_Your objective_.
Go from the first line below to the one with "When you have" and print each line exactly.
==== Exercise data ====
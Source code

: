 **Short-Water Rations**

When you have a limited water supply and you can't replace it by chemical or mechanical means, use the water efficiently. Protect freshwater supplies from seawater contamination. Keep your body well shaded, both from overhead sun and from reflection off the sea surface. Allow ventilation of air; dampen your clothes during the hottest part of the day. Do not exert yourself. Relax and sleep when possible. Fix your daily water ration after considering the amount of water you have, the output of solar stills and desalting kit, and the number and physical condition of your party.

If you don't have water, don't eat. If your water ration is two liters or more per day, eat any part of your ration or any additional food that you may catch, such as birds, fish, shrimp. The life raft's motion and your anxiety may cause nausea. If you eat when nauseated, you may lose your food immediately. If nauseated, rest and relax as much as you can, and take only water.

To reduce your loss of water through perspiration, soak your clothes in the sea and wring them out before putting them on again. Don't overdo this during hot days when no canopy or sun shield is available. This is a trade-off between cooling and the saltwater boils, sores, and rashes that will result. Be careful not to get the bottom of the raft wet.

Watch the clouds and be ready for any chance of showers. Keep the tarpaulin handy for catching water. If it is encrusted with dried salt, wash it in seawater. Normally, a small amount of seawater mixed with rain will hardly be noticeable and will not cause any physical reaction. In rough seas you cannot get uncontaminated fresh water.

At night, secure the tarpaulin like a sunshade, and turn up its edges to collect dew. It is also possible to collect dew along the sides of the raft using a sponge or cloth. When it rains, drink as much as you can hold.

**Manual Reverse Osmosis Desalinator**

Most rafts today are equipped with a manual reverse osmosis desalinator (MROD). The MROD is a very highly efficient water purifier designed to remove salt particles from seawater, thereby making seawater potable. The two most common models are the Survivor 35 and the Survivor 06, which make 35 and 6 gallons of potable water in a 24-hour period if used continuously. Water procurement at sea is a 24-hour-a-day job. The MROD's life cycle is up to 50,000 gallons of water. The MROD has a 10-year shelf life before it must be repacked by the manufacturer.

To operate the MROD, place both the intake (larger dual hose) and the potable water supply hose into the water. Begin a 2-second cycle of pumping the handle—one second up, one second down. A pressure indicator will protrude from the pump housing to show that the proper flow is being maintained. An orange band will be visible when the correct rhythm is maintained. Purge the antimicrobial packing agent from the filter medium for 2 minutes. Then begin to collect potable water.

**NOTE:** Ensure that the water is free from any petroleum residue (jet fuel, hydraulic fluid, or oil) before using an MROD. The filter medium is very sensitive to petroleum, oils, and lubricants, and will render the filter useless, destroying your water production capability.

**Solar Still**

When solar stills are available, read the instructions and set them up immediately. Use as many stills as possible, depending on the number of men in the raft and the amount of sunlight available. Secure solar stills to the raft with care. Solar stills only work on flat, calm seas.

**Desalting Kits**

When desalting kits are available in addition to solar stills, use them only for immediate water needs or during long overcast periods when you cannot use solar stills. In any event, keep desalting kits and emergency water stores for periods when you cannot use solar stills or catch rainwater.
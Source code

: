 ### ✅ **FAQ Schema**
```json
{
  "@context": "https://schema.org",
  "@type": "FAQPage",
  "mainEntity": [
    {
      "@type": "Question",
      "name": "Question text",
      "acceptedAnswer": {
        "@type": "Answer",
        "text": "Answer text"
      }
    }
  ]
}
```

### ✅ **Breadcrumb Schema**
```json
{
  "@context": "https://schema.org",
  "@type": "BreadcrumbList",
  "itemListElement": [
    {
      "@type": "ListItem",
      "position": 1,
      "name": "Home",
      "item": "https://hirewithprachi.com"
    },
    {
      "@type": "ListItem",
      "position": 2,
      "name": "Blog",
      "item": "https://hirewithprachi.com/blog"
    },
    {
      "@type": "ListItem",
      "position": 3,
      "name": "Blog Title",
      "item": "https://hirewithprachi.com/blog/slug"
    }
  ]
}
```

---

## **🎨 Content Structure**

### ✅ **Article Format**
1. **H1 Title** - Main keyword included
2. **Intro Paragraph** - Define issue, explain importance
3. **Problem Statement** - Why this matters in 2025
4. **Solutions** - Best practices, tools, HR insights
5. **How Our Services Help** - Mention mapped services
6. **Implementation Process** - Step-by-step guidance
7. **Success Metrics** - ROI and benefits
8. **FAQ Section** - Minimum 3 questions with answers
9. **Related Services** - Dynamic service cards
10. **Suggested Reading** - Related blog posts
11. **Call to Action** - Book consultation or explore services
====
_Expected answer_.
Source code

: **Short-Water Rations**

When you have a limited water supply and you can't replace it by chemical or mechanical means, use the water efficiently. Protect freshwater supplies from seawater contamination. Keep your body well shaded, both from overhead sun and from reflection off the sea surface. Allow ventilation of air; dampen your clothes during the hottest part of the day. Do not exert yourself. Relax and sleep when possible. Fix your daily water ration after considering the amount of water you have, the output of solar stills and desalting kit, and the number and physical condition of your party.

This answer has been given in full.